Once the line with "finite-difference error is" is found in the data, output it and each following line exactly, up to and including the line with "orthogonal near-to-far fixed-state-sum", and nothing before or after.
- Opening Delimiter -
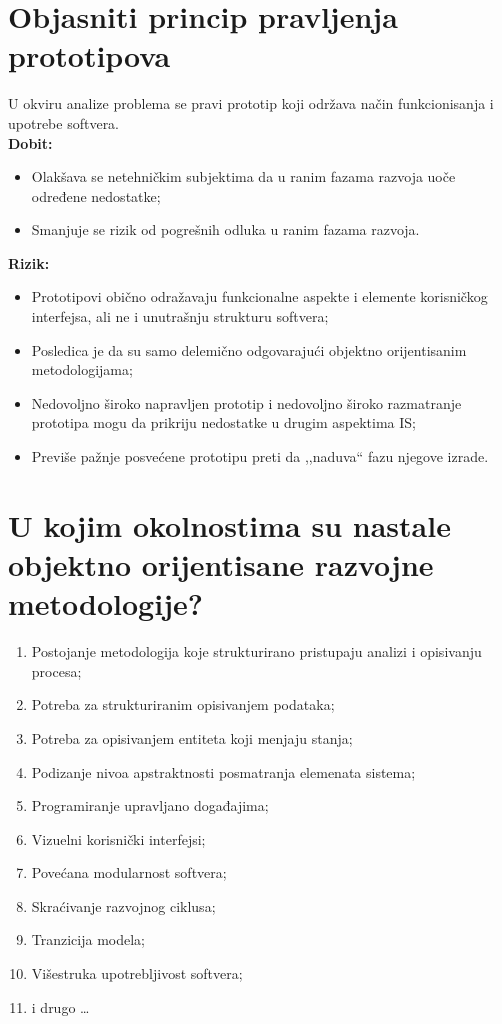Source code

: \documentclass[a4paper]{article}
\begin{document}
\section{Objasniti princip pravljenja prototipova}
  U okviru analize problema se pravi prototip koji održava način funkcionisanja i upotrebe softvera.\\
  \textbf{Dobit:}
  \begin{itemize}
    \item Olakšava se netehničkim subjektima da u ranim fazama razvoja uoče određene nedostatke;
    \item Smanjuje se rizik od pogrešnih odluka u ranim fazama razvoja.
  \end{itemize}
  \textbf{Rizik:}
  \begin{itemize}
    \item Prototipovi obično odražavaju funkcionalne aspekte i elemente korisničkog interfejsa,   
          ali ne i unutrašnju strukturu softvera;
    \item Posledica je da su samo delemično odgovarajući objektno orijentisanim metodologijama;
    \item Nedovoljno široko napravljen prototip i nedovoljno široko razmatranje prototipa mogu da 
          prikriju nedostatke u drugim aspektima IS;
    \item Previše pažnje posvećene prototipu preti da ,,naduva`` fazu njegove izrade.
  \end{itemize}

\section{U kojim okolnostima su nastale objektno orijentisane razvojne metodologije?}
  \begin{enumerate}
    \item Postojanje metodologija koje strukturirano pristupaju analizi i opisivanju procesa;
    \item Potreba za strukturiranim opisivanjem podataka;
    \item Potreba za opisivanjem entiteta koji menjaju stanja;
    \item Podizanje nivoa apstraktnosti posmatranja elemenata sistema;
    \item Programiranje upravljano događajima;
    \item Vizuelni korisnički interfejsi;
    \item Povećana modularnost softvera;
    \item Skraćivanje razvojnog ciklusa;
    \item Tranzicija modela;
    \item Višestruka upotrebljivost softvera;
    \item i drugo \dots
  \end{enumerate}
\end{document}
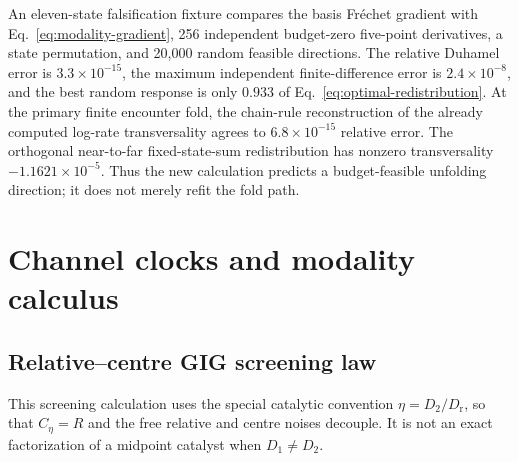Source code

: \documentclass[aps,pre,reprint,amsmath,amssymb,longbibliography,floatfix]{revtex4-2}
\newcommand{\Dr}{D_{\mathrm r}}
\begin{document}
An eleven-state falsification fixture compares the basis Fr\'echet gradient
with Eq.~\eqref{eq:modality-gradient}, 256 independent budget-zero five-point
derivatives, a state permutation, and 20,000 random feasible directions. The
relative Duhamel error is \(3.3\times10^{-15}\), the maximum independent
finite-difference error is \(2.4\times10^{-8}\), and the best random response
is only \(0.933\) of Eq.~\eqref{eq:optimal-redistribution}. At the primary
finite encounter fold, the chain-rule reconstruction of the already computed
log-rate transversality agrees to \(6.8\times10^{-15}\) relative error. The
orthogonal near-to-far fixed-state-sum redistribution has nonzero
transversality \(-1.1621\times10^{-5}\). Thus the new calculation predicts a
budget-feasible unfolding direction; it does not merely refit the fold path.

\section{Channel clocks and modality calculus}
\label{sec:fold-theory}

\subsection{Relative--centre GIG screening law}
\label{sec:gig}

This screening calculation uses the special catalytic convention
\(\eta=D_2/\Dr\), so that \(C_\eta=R\) and the free relative and centre noises
decouple. It is not an exact factorization of a midpoint catalyst when
\(D_1\ne D_2\).
\end{document}
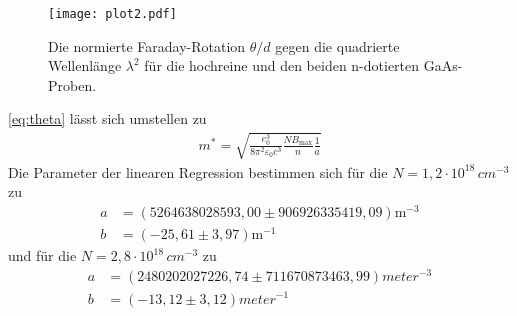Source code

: \begin{figure}[hbt!]
  \label{fig:diff}
  \texttt{[image: plot2.pdf]}
  \caption{Die normierte Faraday-Rotation $\theta/d$ gegen die quadrierte Wellenlänge $\lambda^2$ für die
  hochreine und den beiden n-dotierten GaAs-Proben.}
\end{figure}
\autoref{eq:theta} lässt sich umstellen zu
 \begin{align*}
  m^{*} = \sqrt{\frac{e_0^3}{8\pi^2 \varepsilon_0 c^3} \frac{N B_\text{max}}{n} \frac{1}{a}}
  \end{align*}
Die Parameter der linearen Regression bestimmen sich für die $N=1,2\cdot 10^{18}\,cm^{-3}$ zu
\begin{align*}
  a &= (5264638028593,00 \pm 906926335419,09) \si{\meter}^{-3} \\
  b &= (-25,61 \pm 3,97) \si{\meter}^{-1}
\end{align*}
und für die $N=2,8\cdot 10^{18}\,cm^{-3}$ zu
\begin{align*}
  a &= (2480202027226,74 \pm 711670873463,99) \si{meter}^{-3} \\
  b &= (-13,12 \pm 3,12) \si{meter}^{-1}
\end{align*}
- Closing Delimiter -
### REPLY
finite-difference error is \(2.4\times10^{-8}\), and the best random response
is only \(0.933\) of Eq.~\eqref{eq:optimal-redistribution}. At the primary
finite encounter fold, the chain-rule reconstruction of the already computed
log-rate transversality agrees to \(6.8\times10^{-15}\) relative error. The
orthogonal near-to-far fixed-state-sum redistribution has nonzero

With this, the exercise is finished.